• _What is required_
Starting with the line that contains "2. Identify how" and stopping after the line that contains "3. Explain the difference between facts", return each line below exactly as written, with no others.
◆ ◆ ◆
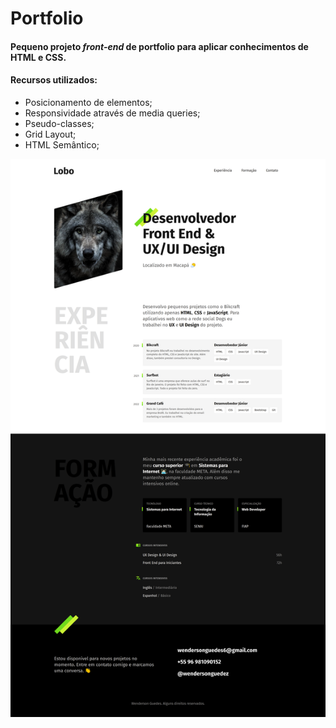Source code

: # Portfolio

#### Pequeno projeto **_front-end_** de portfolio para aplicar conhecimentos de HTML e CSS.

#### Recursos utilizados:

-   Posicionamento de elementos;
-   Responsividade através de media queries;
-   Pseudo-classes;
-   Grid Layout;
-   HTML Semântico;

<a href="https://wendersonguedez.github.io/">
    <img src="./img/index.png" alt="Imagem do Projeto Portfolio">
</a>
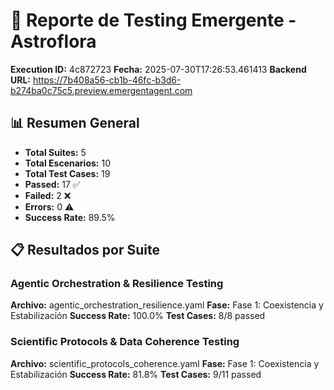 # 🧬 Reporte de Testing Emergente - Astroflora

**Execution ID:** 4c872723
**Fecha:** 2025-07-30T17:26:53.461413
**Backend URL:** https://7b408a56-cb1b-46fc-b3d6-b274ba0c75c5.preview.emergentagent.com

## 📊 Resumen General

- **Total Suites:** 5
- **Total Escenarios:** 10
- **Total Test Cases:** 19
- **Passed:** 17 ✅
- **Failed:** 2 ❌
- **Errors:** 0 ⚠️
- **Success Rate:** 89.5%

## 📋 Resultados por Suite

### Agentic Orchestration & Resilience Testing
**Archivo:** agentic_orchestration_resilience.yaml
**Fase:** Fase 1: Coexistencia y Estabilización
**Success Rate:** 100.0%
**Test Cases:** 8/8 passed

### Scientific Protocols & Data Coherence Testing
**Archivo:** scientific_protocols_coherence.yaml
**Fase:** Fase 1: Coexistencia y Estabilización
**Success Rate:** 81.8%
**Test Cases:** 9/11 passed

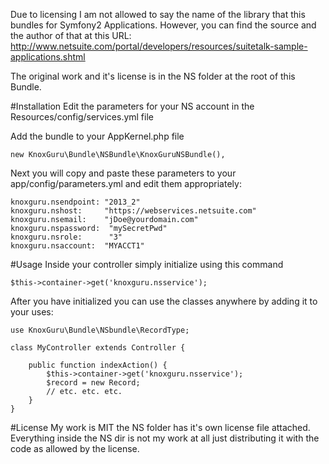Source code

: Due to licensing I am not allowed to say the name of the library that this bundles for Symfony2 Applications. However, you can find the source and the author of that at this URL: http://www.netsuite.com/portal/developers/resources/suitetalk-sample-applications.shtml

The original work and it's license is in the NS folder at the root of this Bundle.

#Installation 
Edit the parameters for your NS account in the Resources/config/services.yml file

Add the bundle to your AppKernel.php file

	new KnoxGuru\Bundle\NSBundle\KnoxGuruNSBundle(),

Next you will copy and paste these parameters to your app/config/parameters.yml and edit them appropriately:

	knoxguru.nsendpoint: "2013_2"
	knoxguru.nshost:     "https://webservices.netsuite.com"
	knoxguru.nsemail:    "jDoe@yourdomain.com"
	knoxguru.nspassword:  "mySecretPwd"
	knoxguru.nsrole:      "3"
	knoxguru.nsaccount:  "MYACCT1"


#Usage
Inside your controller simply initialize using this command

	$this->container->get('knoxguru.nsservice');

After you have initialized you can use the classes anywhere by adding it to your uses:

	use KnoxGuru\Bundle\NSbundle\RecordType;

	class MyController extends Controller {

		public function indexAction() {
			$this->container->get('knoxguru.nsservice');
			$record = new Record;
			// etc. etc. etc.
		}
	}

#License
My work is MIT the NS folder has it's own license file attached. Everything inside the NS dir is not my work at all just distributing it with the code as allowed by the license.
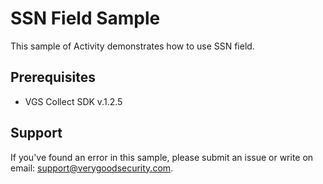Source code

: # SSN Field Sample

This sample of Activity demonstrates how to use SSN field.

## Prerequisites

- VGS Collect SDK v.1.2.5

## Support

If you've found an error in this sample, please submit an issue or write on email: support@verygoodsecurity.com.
◆ ◆ ◆
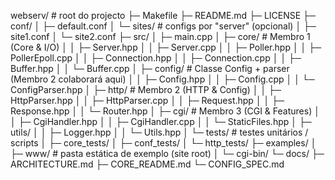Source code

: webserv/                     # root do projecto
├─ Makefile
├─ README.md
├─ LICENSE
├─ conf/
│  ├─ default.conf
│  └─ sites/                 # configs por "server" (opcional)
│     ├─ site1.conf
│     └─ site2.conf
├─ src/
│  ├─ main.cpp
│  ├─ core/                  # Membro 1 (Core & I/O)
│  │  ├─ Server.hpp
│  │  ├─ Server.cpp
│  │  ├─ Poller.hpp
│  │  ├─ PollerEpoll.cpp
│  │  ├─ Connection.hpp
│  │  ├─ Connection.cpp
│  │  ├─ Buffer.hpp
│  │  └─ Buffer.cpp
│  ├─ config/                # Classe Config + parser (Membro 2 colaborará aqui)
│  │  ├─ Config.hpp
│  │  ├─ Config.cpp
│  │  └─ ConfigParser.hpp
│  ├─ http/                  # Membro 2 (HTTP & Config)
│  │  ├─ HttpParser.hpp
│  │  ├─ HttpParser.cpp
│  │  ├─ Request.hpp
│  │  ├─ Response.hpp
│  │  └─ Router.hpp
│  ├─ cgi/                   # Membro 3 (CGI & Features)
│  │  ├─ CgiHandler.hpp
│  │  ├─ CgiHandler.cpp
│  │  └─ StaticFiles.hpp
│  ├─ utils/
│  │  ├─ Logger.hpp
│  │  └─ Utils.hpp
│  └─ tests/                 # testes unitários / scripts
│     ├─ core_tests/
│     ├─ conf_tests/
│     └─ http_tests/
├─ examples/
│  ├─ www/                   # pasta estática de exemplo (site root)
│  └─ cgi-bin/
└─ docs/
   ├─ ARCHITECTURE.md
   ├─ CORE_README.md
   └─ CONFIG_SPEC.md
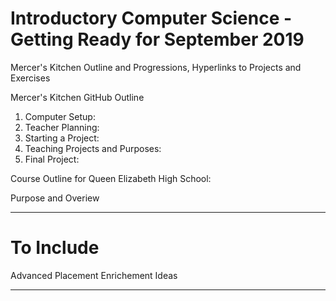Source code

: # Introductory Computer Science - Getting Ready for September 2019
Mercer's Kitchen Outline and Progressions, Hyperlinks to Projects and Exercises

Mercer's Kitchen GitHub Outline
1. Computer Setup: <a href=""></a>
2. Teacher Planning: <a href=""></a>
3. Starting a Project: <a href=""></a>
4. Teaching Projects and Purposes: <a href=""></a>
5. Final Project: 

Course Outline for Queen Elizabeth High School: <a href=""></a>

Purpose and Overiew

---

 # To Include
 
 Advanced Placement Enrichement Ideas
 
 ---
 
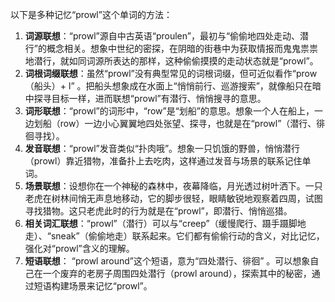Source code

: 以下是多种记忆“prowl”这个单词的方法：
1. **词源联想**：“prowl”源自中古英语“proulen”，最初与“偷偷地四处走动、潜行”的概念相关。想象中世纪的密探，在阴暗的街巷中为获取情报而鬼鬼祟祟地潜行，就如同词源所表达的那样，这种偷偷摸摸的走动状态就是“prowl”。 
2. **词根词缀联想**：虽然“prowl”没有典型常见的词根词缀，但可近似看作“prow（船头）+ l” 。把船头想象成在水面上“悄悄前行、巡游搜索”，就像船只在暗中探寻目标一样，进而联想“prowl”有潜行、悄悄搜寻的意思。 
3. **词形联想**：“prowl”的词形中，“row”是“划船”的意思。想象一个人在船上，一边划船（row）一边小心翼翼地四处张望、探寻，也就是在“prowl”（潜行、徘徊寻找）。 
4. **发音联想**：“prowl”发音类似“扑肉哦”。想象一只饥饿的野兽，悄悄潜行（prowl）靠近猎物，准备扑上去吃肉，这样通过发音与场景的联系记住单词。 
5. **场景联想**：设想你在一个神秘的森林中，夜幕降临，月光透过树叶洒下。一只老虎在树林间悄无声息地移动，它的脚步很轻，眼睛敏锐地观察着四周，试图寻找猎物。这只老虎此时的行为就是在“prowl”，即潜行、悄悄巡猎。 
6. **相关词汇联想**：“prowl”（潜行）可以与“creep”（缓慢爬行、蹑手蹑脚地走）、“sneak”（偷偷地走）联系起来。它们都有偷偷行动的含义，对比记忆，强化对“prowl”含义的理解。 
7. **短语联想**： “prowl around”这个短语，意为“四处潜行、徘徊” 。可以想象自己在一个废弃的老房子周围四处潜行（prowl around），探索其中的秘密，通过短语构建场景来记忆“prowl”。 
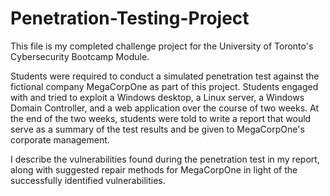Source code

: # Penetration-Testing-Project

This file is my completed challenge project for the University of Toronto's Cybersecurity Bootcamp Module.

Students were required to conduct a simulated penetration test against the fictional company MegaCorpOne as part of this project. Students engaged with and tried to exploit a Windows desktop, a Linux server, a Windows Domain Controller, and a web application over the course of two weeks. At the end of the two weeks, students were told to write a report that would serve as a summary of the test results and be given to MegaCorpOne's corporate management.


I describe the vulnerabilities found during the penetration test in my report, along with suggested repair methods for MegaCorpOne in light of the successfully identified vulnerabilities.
◆ ◆ ◆
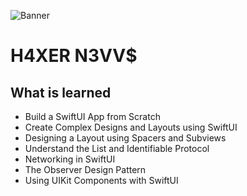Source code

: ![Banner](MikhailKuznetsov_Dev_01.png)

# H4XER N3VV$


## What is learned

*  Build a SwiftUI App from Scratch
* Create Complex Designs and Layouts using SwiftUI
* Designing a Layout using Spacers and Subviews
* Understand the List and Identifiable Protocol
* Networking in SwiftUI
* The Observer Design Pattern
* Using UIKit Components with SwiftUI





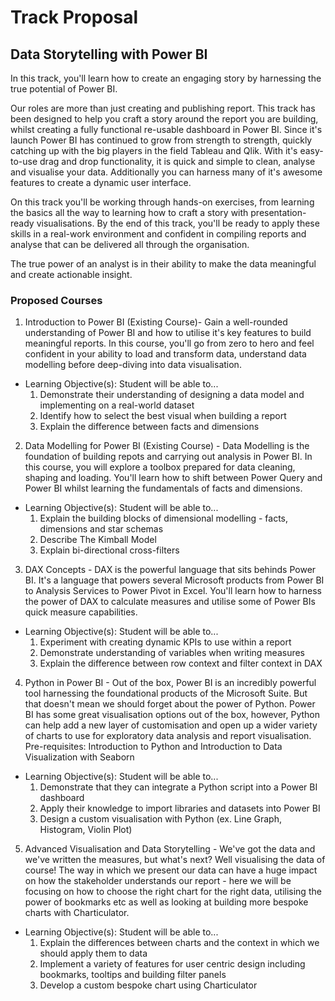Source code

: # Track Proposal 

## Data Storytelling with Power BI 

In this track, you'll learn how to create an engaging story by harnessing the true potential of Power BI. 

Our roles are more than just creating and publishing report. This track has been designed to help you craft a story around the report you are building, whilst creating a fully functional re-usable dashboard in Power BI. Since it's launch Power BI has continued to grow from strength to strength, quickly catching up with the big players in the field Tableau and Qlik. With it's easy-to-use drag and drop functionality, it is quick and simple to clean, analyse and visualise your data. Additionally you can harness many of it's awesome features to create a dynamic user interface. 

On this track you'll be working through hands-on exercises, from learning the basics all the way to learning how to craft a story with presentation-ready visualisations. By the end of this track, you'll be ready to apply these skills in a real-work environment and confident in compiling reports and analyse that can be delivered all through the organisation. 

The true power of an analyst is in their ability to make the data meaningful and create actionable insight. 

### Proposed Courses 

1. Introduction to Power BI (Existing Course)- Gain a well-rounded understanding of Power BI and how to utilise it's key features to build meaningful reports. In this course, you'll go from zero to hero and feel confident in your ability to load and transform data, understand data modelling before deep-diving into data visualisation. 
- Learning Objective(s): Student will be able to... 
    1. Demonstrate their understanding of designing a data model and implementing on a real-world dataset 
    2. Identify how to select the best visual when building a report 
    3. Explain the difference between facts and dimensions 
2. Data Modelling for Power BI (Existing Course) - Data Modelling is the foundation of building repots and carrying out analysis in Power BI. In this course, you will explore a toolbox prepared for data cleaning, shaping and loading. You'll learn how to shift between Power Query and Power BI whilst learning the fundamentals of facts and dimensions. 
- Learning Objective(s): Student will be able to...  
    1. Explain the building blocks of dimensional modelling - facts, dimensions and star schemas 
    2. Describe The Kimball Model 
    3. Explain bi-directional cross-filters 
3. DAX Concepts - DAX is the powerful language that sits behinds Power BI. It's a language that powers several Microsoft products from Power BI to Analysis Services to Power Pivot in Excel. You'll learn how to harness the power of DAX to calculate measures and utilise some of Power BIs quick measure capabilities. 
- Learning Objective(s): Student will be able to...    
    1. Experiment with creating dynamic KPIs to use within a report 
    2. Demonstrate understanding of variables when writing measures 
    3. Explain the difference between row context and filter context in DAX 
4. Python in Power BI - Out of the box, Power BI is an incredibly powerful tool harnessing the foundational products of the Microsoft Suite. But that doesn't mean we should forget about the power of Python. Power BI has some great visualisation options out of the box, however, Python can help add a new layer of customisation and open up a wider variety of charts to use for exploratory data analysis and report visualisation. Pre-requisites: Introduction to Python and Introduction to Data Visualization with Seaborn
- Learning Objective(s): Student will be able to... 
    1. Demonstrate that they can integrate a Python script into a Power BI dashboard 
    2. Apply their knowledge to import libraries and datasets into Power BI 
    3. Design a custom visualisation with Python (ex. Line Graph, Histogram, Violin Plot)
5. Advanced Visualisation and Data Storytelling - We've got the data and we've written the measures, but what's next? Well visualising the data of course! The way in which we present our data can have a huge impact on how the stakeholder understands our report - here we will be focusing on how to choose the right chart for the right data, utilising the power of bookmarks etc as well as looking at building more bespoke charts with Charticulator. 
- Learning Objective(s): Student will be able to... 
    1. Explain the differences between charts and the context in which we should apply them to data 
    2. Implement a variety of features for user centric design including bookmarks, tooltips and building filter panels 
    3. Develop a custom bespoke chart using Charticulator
◆ ◆ ◆
• _Expected output_
    2. Identify how to select the best visual when building a report 
    3. Explain the difference between facts and dimensions 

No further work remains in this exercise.